Since unfortunately the code path involved here depends
upon the particular chipset you use:
ll {} \;
./include/linux/ide.h: ide_dma_lostirq, ide_dma_
timeout
./drivers/ide/icside.c: case ide_dma_timeout:
./drivers/ide/hpt366.c: case ide_dma_timeout:
./drivers/ide/hpt366.c: func = ide_dma_timeout;
./drivers/ide/hpt366.c: case ide_dma_timeout:
./drivers/ide/ide-dma.c: case ide_dma_timeout:
./drivers/ide/pdc202xx.c: case ide_dma_timeout:
./drivers/ide/aec62xx.c: case ide_dma_timeout:
./drivers/ide/ide.c:void ide_dma_timeout_retry(ide_drive_t *drive)

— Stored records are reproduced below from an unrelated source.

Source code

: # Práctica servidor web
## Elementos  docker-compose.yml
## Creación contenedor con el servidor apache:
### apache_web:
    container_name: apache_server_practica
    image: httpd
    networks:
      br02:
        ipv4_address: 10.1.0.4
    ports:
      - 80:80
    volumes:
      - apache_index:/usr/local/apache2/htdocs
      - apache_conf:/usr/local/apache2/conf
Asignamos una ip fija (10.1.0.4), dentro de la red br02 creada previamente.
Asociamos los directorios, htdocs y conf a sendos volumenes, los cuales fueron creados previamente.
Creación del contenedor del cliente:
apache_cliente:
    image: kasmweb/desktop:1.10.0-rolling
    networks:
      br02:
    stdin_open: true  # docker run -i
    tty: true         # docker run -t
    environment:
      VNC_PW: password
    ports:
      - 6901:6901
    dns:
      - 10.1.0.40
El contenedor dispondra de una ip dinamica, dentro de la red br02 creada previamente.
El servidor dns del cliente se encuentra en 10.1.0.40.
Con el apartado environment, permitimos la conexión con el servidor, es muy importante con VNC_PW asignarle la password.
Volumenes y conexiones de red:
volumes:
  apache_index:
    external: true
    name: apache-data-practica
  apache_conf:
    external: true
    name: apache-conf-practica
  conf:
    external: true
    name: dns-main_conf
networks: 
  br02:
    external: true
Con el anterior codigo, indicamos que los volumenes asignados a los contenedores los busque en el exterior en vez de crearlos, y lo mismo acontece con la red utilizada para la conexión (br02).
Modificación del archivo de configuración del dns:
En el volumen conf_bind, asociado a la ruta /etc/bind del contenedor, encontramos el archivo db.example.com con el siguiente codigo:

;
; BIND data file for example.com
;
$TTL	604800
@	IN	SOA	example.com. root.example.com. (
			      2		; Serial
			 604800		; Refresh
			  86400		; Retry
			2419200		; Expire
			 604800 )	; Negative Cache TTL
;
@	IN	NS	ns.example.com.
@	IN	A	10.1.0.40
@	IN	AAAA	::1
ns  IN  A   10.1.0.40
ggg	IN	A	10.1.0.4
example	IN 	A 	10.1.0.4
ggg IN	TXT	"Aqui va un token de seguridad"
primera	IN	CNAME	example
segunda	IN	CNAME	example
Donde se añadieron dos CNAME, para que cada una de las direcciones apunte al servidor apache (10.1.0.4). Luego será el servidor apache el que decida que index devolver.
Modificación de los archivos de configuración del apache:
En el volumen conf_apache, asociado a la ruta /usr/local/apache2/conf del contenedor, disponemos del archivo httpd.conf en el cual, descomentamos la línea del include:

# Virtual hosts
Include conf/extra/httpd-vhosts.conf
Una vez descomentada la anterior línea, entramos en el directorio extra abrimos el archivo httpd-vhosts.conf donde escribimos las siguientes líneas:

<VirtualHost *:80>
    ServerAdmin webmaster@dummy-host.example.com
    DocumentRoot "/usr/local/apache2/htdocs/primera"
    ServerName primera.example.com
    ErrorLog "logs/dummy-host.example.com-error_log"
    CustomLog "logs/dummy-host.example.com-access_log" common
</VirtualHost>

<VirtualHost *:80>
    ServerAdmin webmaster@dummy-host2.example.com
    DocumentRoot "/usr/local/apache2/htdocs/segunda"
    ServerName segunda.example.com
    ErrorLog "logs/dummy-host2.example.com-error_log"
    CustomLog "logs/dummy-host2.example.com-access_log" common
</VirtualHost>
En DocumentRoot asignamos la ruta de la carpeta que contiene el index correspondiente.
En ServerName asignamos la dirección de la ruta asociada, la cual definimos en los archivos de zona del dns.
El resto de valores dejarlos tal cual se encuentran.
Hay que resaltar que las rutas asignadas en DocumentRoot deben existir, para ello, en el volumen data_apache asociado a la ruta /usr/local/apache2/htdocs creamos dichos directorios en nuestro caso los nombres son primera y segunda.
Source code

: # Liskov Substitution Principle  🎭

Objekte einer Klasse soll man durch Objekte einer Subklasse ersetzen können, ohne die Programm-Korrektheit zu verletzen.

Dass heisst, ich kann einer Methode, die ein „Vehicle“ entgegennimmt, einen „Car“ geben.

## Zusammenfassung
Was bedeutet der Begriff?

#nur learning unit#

./drivers/ide/ide.c: hwif->dmaproc(ide_dma_timeout, drive);
./drivers/ide/ide.c: ide_dma_timeout_retry(dr
ive);
./drivers/ide/ide-features.c: case ide_dma_timeout: return("
ide_dma_timeout");
./drivers/ide/ide-pmac.c: case ide_dma_timeout:
[root@kozaczek linux]#

Could you have a look at the corresponding ide_dma_timeout
or ide_dma_lostirq usage places by just comparing whatever
there are some omissions in comparision of the different
implementations found there? (Four eyes may see more than
just two...) Thank you in advance.

I will just try to replace all the subtractions done
there by proper additive values at the places where the
ticks matter. This has to be done anywaym, since the macros
time_before and time_after are for serious reasons
out there ;-).